Assigned task
From top to bottom, print the listing word for word and skip any pictures it contains.

•••••

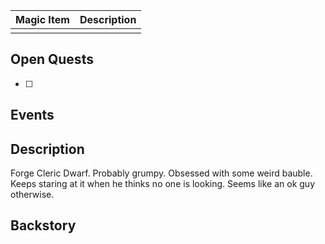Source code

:| Magic Item | Description |
| ---------- | ----------- |
|            |             |

## Open Quests
- [ ] 

## Events


## Description
Forge Cleric Dwarf. Probably grumpy. Obsessed with some weird bauble. Keeps staring at it when he thinks no one is looking. Seems like an ok guy otherwise.

## Backstory
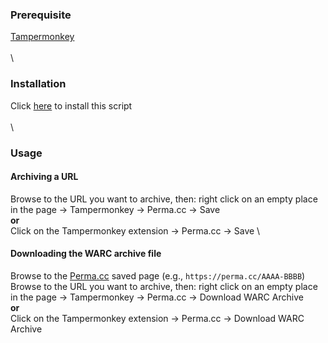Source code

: ### Prerequisite
[Tampermonkey](https://www.tampermonkey.net/)
\
\
\
### Installation
Click [here](https://raw.githubusercontent.com/kaerez/jsmonkey-pub/main/Perma.cc/permacc.user.js) to install this script
\
\
\
### Usage
#### Archiving a URL
Browse to the URL you want to archive, then: right click on an empty place in the page -> Tampermonkey -> Perma.cc -> Save
\
__or__
\
Click on the Tampermonkey extension -> Perma.cc -> Save
\
#### Downloading the WARC archive file
Browse to the [Perma.cc](https://perma.cc) saved page (e.g., `https://perma.cc/AAAA-BBBB`)
Browse to the URL you want to archive, then: right click on an empty place in the page -> Tampermonkey -> Perma.cc -> Download WARC Archive
\
__or__
\
Click on the Tampermonkey extension -> Perma.cc -> Download WARC Archive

•••••

Solution for this exercise
Source code

:| Magic Item | Description |
| ---------- | ----------- |
|            |             |

## Open Quests
- [ ] 

## Events


## Description
Forge Cleric Dwarf. Probably grumpy. Obsessed with some weird bauble. Keeps staring at it when he thinks no one is looking. Seems like an ok guy otherwise.

## Backstory
Source code

: ### Prerequisite
[Tampermonkey](https://www.tampermonkey.net/)
\
\
\
### Installation
Click [here](https://raw.githubusercontent.com/kaerez/jsmonkey-pub/main/Perma.cc/permacc.user.js) to install this script
\
\
\
### Usage
#### Archiving a URL
Browse to the URL you want to archive, then: right click on an empty place in the page -> Tampermonkey -> Perma.cc -> Save
\
__or__
\
Click on the Tampermonkey extension -> Perma.cc -> Save
\
#### Downloading the WARC archive file
Browse to the [Perma.cc](https://perma.cc) saved page (e.g., `https://perma.cc/AAAA-BBBB`)
Browse to the URL you want to archive, then: right click on an empty place in the page -> Tampermonkey -> Perma.cc -> Download WARC Archive
\
__or__
\
Click on the Tampermonkey extension -> Perma.cc -> Download WARC Archive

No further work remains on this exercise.